▶ [TASK DETAILS]
Reproduce, with no edits, the line that contains "If you have" and all the lines that follow it, ending with the last line of the records.

▶ [EXERCISE MATERIAL]
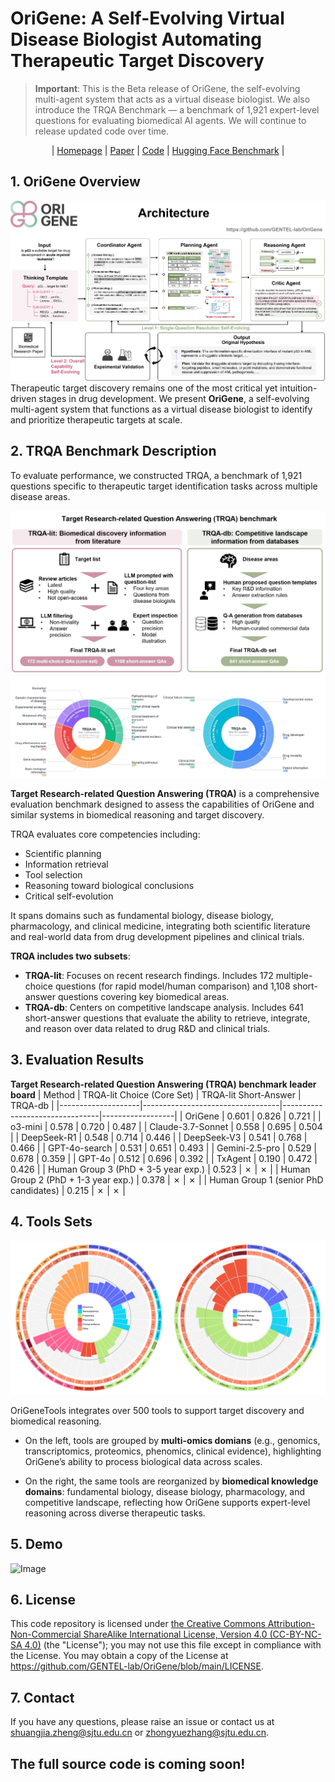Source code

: # OriGene: A Self-Evolving Virtual Disease Biologist Automating Therapeutic Target Discovery

> **Important**: This is the Beta release of OriGene, the self-evolving multi-agent system that acts as a virtual disease biologist.
> We also introduce the TRQA Benchmark — a benchmark of 1,921 expert-level questions for evaluating biomedical AI agents.
> We will continue to release updated code over time.

<p align="center">
  | <a href="https://GENTEL-lab.io/OriGene">Homepage</a> |
  <a href="assets/OriGene.pdf">Paper</a> |
  <a href="https://github.com/GENTEL-lab/OriGene">Code</a> |
  <a href="https://huggingface.co/datasets/GENTEL-Lab/TRQA/">Hugging Face Benchmark</a> |
</p>



## 1. OriGene Overview
![Image](assets/OriGene_overview.jpg)
Therapeutic target discovery remains one of the most critical yet intuition-driven stages in drug development. We present **OriGene**, a self-evolving multi-agent system that functions as a virtual disease biologist to 
identify and prioritize therapeutic targets at scale. 

## 2. TRQA Benchmark Description
To evaluate performance, we constructed TRQA, a benchmark of 1,921 questions specific to therapeutic target identification tasks across multiple disease areas. 

![Image](assets/benchmark_construction.jpg)
![Image](assets/benchmark_description.jpg)

**Target Research-related Question Answering (TRQA)** is a comprehensive evaluation benchmark designed to assess the capabilities of OriGene and similar systems in biomedical reasoning and target discovery.

TRQA evaluates core competencies including:  
- Scientific planning  
- Information retrieval  
- Tool selection  
- Reasoning toward biological conclusions  
- Critical self-evolution  

It spans domains such as fundamental biology, disease biology, pharmacology, and clinical medicine, integrating both scientific literature and real-world data from drug development pipelines and clinical trials.

**TRQA includes two subsets**:
- **TRQA-lit**: Focuses on recent research findings. Includes 172 multiple-choice questions (for rapid model/human comparison) and 1,108 short-answer questions covering key biomedical areas.
- **TRQA-db**: Centers on competitive landscape analysis. Includes 641 short-answer questions that evaluate the ability to retrieve, integrate, and reason over data related to drug R&D and clinical trials.

## 3. Evaluation Results
**Target Research-related Question Answering (TRQA) benchmark leader board**
| Method             | TRQA-lit Choice (Core Set) | TRQA-lit Short-Answer  | TRQA-db  |
|--------------------|----------------------------------|--------------------------------|------------------|
| OriGene            | 0.601                            | 0.826                          | 0.721            |
| o3-mini            | 0.578                            | 0.720                          | 0.487            |
| Claude-3.7-Sonnet  | 0.558                            | 0.695                          | 0.504            |
| DeepSeek-R1        | 0.548                            | 0.714                          | 0.446            |
| DeepSeek-V3        | 0.541                            | 0.768                          | 0.466            |
| GPT-4o-search      | 0.531                            | 0.651                          | 0.493            |
| Gemini-2.5-pro     | 0.529                            | 0.678                          | 0.359            |
| GPT-4o             | 0.512                            | 0.696                          | 0.392            |
| TxAgent            | 0.190                            | 0.472                          | 0.426            |
| Human Group 3 (PhD + 3-5 year exp.)  | 0.523                            | ✗                          | ✗            |
| Human Group 2 (PhD + 1-3 year exp.)  | 0.378                            | ✗                          | ✗            |
| Human Group 1 (senior PhD candidates)  | 0.215                            | ✗                          | ✗            |

## 4. Tools Sets

![Image](assets/toolsets.jpg)

OriGeneTools integrates over 500 tools to support target discovery and biomedical reasoning.

- On the left, tools are grouped by **multi-omics domians** (e.g., genomics, transcriptomics, proteomics, phenomics, clinical evidence), highlighting OriGene’s ability to process biological data across scales.

- On the right, the same tools are reorganized by **biomedical knowledge domains**: fundamental biology, disease biology, pharmacology, and competitive landscape, reflecting how OriGene supports expert-level reasoning across diverse therapeutic tasks.

## 5. Demo
![Image](assets/gif-1080.gif)

## 6. License

This code repository is licensed under [the Creative Commons Attribution-Non-Commercial ShareAlike International License, Version 4.0 (CC-BY-NC-SA 4.0)](https://creativecommons.org/licenses/by-nc-sa/4.0/) (the "License"); you may not use this file except in compliance with the License. You may obtain a copy of the License at https://github.com/GENTEL-lab/OriGene/blob/main/LICENSE.

## 7. Contact

If you have any questions, please raise an issue or contact us at [shuangjia.zheng@sjtu.edu.cn](mailto:shuangjia.zheng@sjtu.edu.cn) or [zhongyuezhang@sjtu.edu.cn](mailto:zhongyuezhang@sjtu.edu.cn).


## The full source code is coming soon!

▶ [EXERCISE SOLUTION]
If you have any questions, please raise an issue or contact us at [shuangjia.zheng@sjtu.edu.cn](mailto:shuangjia.zheng@sjtu.edu.cn) or [zhongyuezhang@sjtu.edu.cn](mailto:zhongyuezhang@sjtu.edu.cn).


## The full source code is coming soon!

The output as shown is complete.